**Aim of the exercise:**
For this exercise, copy out each line of the material below that includes "Profunctor".

§ §

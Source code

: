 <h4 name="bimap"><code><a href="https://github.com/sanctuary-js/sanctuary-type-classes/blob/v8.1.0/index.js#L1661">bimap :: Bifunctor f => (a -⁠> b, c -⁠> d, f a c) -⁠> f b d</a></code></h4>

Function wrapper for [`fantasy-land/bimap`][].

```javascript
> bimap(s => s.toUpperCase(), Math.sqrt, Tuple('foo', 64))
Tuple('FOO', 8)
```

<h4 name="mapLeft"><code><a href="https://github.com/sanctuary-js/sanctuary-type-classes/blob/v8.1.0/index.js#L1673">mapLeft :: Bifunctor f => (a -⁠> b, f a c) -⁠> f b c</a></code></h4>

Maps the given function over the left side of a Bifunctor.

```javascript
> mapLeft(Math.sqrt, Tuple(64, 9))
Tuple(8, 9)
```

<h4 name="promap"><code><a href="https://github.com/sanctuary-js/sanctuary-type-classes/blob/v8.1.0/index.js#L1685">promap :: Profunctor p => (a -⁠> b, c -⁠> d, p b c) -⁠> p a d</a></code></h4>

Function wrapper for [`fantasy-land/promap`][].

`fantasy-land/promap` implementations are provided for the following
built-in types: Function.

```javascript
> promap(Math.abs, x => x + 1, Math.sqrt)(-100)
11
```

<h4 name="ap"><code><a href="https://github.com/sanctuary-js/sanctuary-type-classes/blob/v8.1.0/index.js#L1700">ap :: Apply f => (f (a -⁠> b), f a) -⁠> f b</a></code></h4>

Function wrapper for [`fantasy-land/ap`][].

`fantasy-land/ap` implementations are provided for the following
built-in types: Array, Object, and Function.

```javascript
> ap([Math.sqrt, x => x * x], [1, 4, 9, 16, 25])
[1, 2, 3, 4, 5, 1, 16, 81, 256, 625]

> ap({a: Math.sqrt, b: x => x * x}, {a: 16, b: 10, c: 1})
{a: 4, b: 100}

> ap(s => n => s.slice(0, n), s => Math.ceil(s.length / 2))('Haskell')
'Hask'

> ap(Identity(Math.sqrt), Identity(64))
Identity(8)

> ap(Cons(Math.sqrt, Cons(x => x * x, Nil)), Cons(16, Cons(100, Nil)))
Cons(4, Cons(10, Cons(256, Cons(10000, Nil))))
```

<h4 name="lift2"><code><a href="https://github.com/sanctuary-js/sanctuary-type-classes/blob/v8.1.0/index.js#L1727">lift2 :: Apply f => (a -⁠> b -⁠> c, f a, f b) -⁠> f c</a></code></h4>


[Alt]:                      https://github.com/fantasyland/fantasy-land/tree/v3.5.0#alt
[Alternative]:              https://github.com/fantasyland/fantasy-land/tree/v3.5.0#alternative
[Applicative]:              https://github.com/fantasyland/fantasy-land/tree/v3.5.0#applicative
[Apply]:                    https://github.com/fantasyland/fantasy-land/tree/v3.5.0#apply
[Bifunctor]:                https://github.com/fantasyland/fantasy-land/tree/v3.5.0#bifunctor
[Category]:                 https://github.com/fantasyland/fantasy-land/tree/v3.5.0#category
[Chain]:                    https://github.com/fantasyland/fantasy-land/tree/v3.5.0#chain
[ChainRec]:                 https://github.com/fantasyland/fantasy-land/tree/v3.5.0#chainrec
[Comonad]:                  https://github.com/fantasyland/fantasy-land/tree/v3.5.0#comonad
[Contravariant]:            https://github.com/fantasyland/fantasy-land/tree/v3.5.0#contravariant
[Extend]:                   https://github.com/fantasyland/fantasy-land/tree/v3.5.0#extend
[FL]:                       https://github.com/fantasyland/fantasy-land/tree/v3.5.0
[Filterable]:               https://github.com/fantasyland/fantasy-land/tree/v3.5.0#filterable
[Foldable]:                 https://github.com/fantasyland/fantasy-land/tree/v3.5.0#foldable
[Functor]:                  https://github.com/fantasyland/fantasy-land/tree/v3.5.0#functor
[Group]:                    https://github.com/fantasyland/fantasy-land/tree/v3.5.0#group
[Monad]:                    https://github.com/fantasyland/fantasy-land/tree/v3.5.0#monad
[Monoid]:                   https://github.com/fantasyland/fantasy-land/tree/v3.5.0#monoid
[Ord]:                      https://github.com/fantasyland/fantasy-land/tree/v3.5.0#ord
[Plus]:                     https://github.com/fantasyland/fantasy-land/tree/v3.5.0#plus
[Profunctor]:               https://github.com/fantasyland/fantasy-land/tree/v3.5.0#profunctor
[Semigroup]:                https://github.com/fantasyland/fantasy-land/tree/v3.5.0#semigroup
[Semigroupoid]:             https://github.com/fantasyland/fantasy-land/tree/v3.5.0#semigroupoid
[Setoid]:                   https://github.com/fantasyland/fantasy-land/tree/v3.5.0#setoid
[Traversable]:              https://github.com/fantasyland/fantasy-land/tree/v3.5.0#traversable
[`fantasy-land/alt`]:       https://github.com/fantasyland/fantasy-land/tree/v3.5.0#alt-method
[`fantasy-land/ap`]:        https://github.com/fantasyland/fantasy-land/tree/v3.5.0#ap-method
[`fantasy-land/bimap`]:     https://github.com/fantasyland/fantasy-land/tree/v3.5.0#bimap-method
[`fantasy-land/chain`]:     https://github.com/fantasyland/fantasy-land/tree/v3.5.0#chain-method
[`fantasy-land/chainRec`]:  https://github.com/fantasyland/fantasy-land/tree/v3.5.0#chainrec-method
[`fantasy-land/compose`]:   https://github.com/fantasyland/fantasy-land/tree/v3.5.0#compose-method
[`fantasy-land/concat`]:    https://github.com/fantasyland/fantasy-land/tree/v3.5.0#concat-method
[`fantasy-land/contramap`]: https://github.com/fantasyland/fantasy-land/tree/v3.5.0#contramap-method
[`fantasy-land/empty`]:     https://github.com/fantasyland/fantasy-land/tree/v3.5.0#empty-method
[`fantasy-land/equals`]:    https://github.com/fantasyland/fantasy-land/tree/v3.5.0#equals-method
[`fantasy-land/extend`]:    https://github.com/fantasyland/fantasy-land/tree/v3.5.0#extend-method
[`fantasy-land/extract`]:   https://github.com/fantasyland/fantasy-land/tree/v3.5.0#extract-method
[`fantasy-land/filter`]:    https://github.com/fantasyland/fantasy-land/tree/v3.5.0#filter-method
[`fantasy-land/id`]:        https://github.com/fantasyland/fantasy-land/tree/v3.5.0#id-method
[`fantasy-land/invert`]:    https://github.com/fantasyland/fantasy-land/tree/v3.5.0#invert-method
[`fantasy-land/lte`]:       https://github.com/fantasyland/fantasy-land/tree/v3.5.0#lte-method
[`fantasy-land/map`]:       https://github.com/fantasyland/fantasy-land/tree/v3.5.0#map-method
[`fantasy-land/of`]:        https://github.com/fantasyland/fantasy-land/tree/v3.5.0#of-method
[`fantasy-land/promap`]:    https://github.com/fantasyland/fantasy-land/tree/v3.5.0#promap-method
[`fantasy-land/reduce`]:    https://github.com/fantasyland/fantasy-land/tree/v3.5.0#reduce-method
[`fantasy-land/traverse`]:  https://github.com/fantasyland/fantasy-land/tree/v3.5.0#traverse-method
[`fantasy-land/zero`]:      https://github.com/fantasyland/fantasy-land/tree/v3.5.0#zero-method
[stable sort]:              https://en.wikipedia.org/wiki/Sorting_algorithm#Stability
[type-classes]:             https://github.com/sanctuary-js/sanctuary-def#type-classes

§ §

**The completed task:**
<h4 name="promap"><code><a href="https://github.com/sanctuary-js/sanctuary-type-classes/blob/v8.1.0/index.js#L1685">promap :: Profunctor p => (a -⁠> b, c -⁠> d, p b c) -⁠> p a d</a></code></h4>
[Profunctor]:               https://github.com/fantasyland/fantasy-land/tree/v3.5.0#profunctor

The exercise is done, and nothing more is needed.